Andreas Spiess' LoRa Mailbox Notifier Uses a Smart Bidirectional ARQ System for Reliability
Powered by a Microchip ATtiny1614 and an Espressif ESP32, this point-to-point protocol ensures notifications get through in any weather.
Maker Andreas Spiess has built a bidirectional Home Assistant-compatible mailbox notifier with a long-range wireless transmission system — thanks to a pair of LoRa transceivers connected to a Microchip ATtiny1614 at one end and an Espressif ESP32 at the other.
"I want to build a long-range bidirectional mailbox notifier," Spiess explains of the project. "Currently, my mailbox notifier uses LoRaWAN and The Things Network. Recently, it has become less reliable than in the past […] because LoRaWAN uses the 'aloha' or 'transmit and forget' principle. IT works excellently with sensors. If a value does not get through, the following one will. That is not what I want for my mailbox notifier because it only transmits data if it reaches a new state."
While one possible solution would be to have the notifier constantly transmit its state, that's not an ideal scenario for a battery-powered device — so Spiess set about replacing the wireless link with a simple point-to-point link, still using LoRa, with a bidirectional "automatic repeat request" or "ARQ" implementation.
"Two switches can wake the battery-powered MCU [microcontroller unit]," Spiess explains. "Both start the LoRa module, which transfers the appropriate 'EMPTY' or 'FULL' [message] wirelessly. The receiver, or gateway, acknowledges the received code by transmitting an 'acknowledgement' code. It also creates an MQTT message with the current mailbox status. The gateway is mains-powered and connected to Wi-Fi. The mailbox notifier re-transmits its message until it is confirmed."

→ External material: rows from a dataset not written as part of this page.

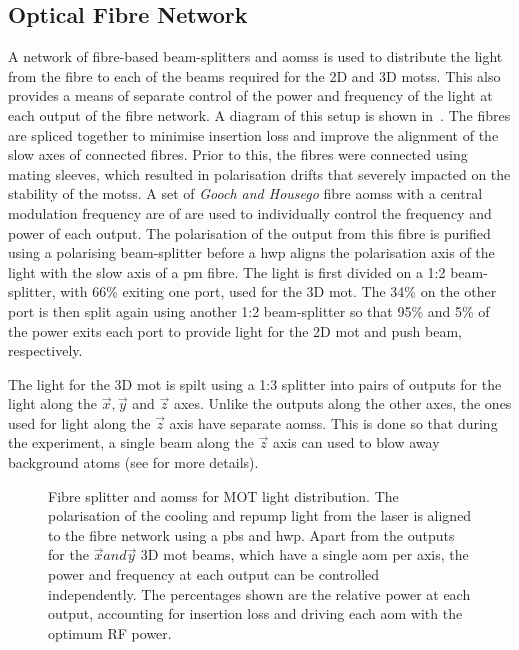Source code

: \subsection{Optical Fibre Network}
A network of fibre-based beam-splitters and \acp{aoms} is used to distribute the
light from the \Muquans fibre to each of the beams required for the 2D and 3D
\acp{mots}. This also provides a means of separate control of the power and
frequency of the light at each output of the fibre network. A diagram of this
setup is shown in~. The fibres are spliced together
to minimise insertion loss and improve the alignment of the slow axes of
connected fibres. Prior to this, the fibres were connected using mating sleeves,
which resulted in polarisation drifts that severely impacted on the stability of
the \acp{mots}. A set of \textit{Gooch and Housego} fibre \acp{aoms} with a central modulation frequency are of  are used to individually control the frequency and power of each output. The polarisation
of the output from this fibre is purified using a polarising beam-splitter
before a \ac{hwp} aligns the polarisation axis of the light with the slow axis
of a \ac{pm} fibre. The light is first divided on a 1:2 beam-splitter, with 66\%
exiting one port, used for the 3D \ac{mot}. The 34\% on the other port is then
split again using another 1:2 beam-splitter so that 95\% and 5\% of the power
exits each port to provide light for the 2D \ac{mot} and push beam,
respectively.
\par\noindent The light for the 3D \ac{mot} is spilt using a 1:3 splitter into
pairs of outputs for the light along the \(\vec{x},\vec{y}\) and \(\vec{z}\)
axes. Unlike the outputs along the other axes, the ones used for light along the
\(\vec{z}\) axis have separate \acp{aoms}. This is done so that during the experiment, a single beam along the \(\vec{z}\) axis can used
to blow away background atoms (see  for
more details).

\begin{figure}
	\centering
	\def\svgwidth{0.5\textwidth}
	\small{}
	\caption[Network of optical fibre splitters and \acp{aoms} for \ac{MOT}light distribution]{Fibre splitter and \acp{aoms} for \ac{MOT} light distribution. The polarisation of the cooling and repump light from the \Muquans laser is aligned to the fibre network using a \ac{pbs} and \ac{hwp}. Apart from the outputs for the \(\vec{x} and \vec{y}\) 3D \ac{mot} beams, which have a single \ac{aom} per axis, the power and frequency at each output can be controlled independently. The percentages shown are the relative power at each output, accounting for insertion loss and driving each \ac{aom} with the optimum RF power.}
	\label{fig:fibre_network}
\end{figure}
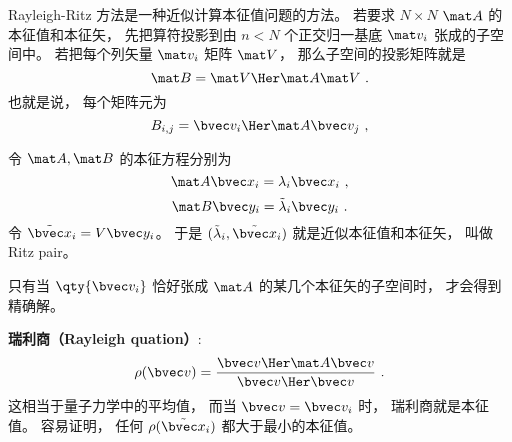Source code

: 
\begin{issues}
\issueDraft
\end{issues}


Rayleigh-Ritz 方法是一种近似计算本征值问题的方法。 若要求 $N\times N$  $\mat A$ 的本征值和本征矢， 先把算符投影到由 $n < N$ 个正交归一基底 $\mat v_i$ 张成的子空间中。 若把每个列矢量 $\mat v_i$ 矩阵 $\mat V$， 那么子空间的投影矩阵就是
\begin{equation}
\mat B = \mat V\Her \mat A \mat V~.
\end{equation}
也就是说， 每个矩阵元为
\begin{equation}
B_{i,j} = \bvec v_i\Her \mat A \bvec v_j~,
\end{equation}

令 $\mat A, \mat B$ 的本征方程分别为
\begin{equation}
\mat A \bvec x_i = \lambda_i \bvec x_i~,
\end{equation}
\begin{equation}
\mat B \bvec y_i = \tilde\lambda_i \bvec y_i~.
\end{equation}
令 $\tilde{\bvec x}_i = V \bvec y_i$。 于是 $(\tilde\lambda_i, \tilde{\bvec x}_i)$ 就是近似本征值和本征矢， 叫做 Ritz pair。

只有当 $\qty{\bvec v_i}$ 恰好张成 $\mat A$ 的某几个本征矢的子空间时， 才会得到精确解。

\textbf{瑞利商（Rayleigh quation）}:
\begin{equation}
\rho(\bvec v) = \frac{\bvec v\Her \mat A \bvec v}{\bvec v\Her \bvec v}~.
\end{equation}
这相当于量子力学中的平均值， 而当 $\bvec v = \bvec v_i$ 时， 瑞利商就是本征值。 容易证明， 任何 $\rho(\tilde {\bvec x}_i)$ 都大于最小的本征值。
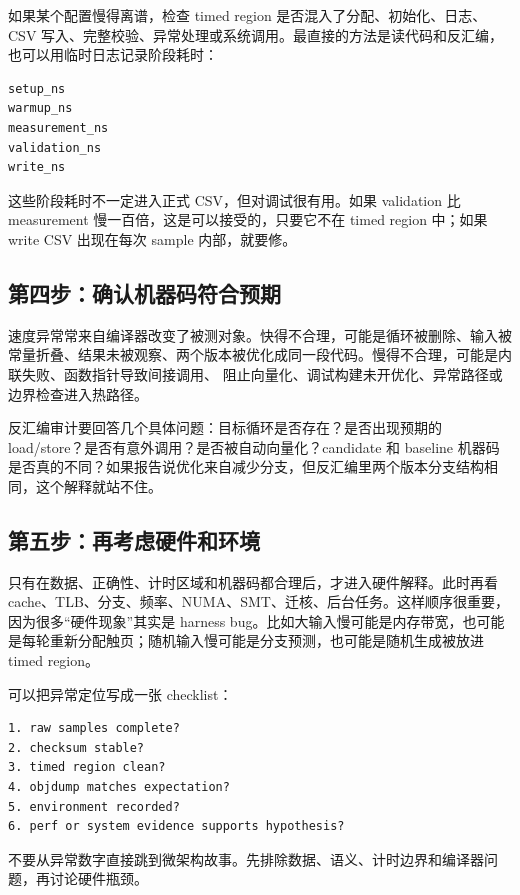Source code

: 如果某个配置慢得离谱，检查 timed region 是否混入了分配、初始化、日志、CSV 写入、完整校验、异常处理或系统调用。最直接的方法是读代码和反汇编，也可以用临时日志记录阶段耗时：

\begin{lstlisting}
setup_ns
warmup_ns
measurement_ns
validation_ns
write_ns
\end{lstlisting}

这些阶段耗时不一定进入正式 CSV，但对调试很有用。如果 validation 比 measurement 慢一百倍，这是可以接受的，只要它不在 timed region 中；如果 write CSV 出现在每次 sample 内部，就要修。

\subsection{第四步：确认机器码符合预期}

速度异常常来自编译器改变了被测对象。快得不合理，可能是循环被删除、输入被常量折叠、结果未被观察、两个版本被优化成同一段代码。慢得不合理，可能是内联失败、函数指针导致间接调用、 阻止向量化、调试构建未开优化、异常路径或边界检查进入热路径。

反汇编审计要回答几个具体问题：目标循环是否存在？是否出现预期的 load/store？是否有意外调用？是否被自动向量化？candidate 和 baseline 机器码是否真的不同？如果报告说优化来自减少分支，但反汇编里两个版本分支结构相同，这个解释就站不住。

\subsection{第五步：再考虑硬件和环境}

只有在数据、正确性、计时区域和机器码都合理后，才进入硬件解释。此时再看 cache、TLB、分支、频率、NUMA、SMT、迁核、后台任务。这样顺序很重要，因为很多“硬件现象”其实是 harness bug。比如大输入慢可能是内存带宽，也可能是每轮重新分配触页；随机输入慢可能是分支预测，也可能是随机生成被放进 timed region。

可以把异常定位写成一张 checklist：

\begin{lstlisting}
1. raw samples complete?
2. checksum stable?
3. timed region clean?
4. objdump matches expectation?
5. environment recorded?
6. perf or system evidence supports hypothesis?
\end{lstlisting}

\begin{warningbox}
不要从异常数字直接跳到微架构故事。先排除数据、语义、计时边界和编译器问题，再讨论硬件瓶颈。
\end{warningbox}

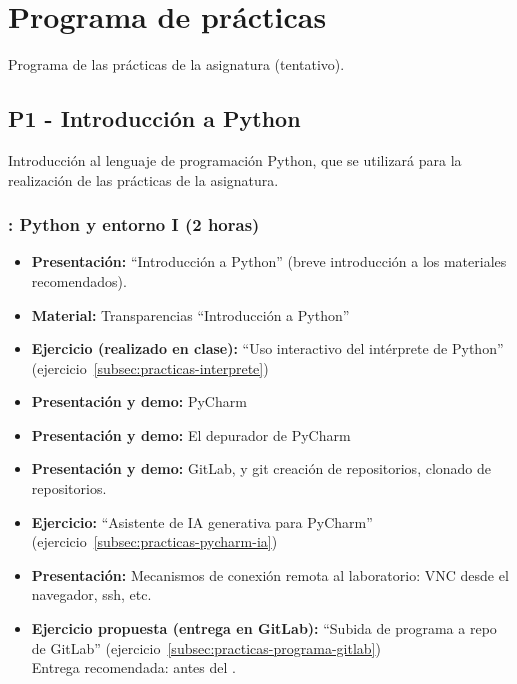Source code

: \documentclass[a4paper,12pt]{article}
\begin{document}
\section{Programa de prácticas}

Programa de las prácticas de la asignatura (tentativo).

\subsection{P1 - Introducción a Python}

Introducción al lenguaje de programación Python, que se utilizará para la realización de las prácticas de la asignatura.

\subsubsection{\martesA: Python y entorno I  (2 horas)}
\label{cal:martesA}

\begin{itemize}
\item \textbf{Presentación:} ``Introducción a Python'' (breve introducción a los materiales recomendados).
\item \textbf{Material:} Transparencias ``Introducción a Python''
\item \textbf{Ejercicio (realizado en clase):} ``Uso interactivo del intérprete de Python'' (ejercicio~\ref{subsec:practicas-interprete})
\item \textbf{Presentación y demo:} PyCharm
\item \textbf{Presentación y demo:} El depurador de PyCharm
\item \textbf{Presentación y demo:} GitLab, y git creación de repositorios, clonado de repositorios.
\item \textbf{Ejercicio:} ``Asistente de IA generativa para PyCharm'' (ejercicio~\ref{subsec:practicas-pycharm-ia})
\item \textbf{Presentación:} Mecanismos de conexión remota al laboratorio: VNC desde el navegador, ssh, etc.
\item \textbf{Ejercicio propuesta (entrega en GitLab):} ``Subida de programa a repo de GitLab'' (ejercicio~\ref{subsec:practicas-programa-gitlab}) \\
   Entrega recomendada: antes del \martesB.
\end{itemize}
\end{document}
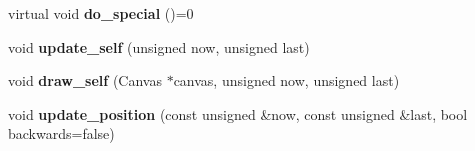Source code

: \begin{DoxyCompactItemize}
\mbox{\label{classCharacter_a447eb9fa4afa57619d6387e0ea178f93}} 
virtual void {\bfseries do\+\_\+special} ()=0
\item 
\mbox{\label{classCharacter_a94242f85f3afb3f12dd92e02797345bd}} 
void {\bfseries update\+\_\+self} (unsigned now, unsigned last)
\item 
\mbox{\label{classCharacter_a80d2f8164974c6a5b8a3c144508ec4a1}} 
void {\bfseries draw\+\_\+self} (Canvas $\ast$canvas, unsigned now, unsigned last)
\item 
\mbox{\label{classCharacter_a990779ce4c7baf305b9f04ba831a1f0f}} 
void {\bfseries update\+\_\+position} (const unsigned \&now, const unsigned \&last, bool backwards=false)
\end{DoxyCompactItemize}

Using this system — with a low-power Microchip ATtiny1614 at the mailbox end and a Wi-Fi-equipped Espressif ESP32 as the gateway — Spiess gets guaranteed notifications even when the signal is temporarily blocked, without constant polling. The MQTT message, meanwhile, can trigger automations in Home Assistant, delivering the highly-integrated and robust mail-delivery notification system Spiess had hoped for.
The project is documented in full in the video embedded above and on Spiess' YouTube channel; the source code has been published to GitHub under the permissive MIT license.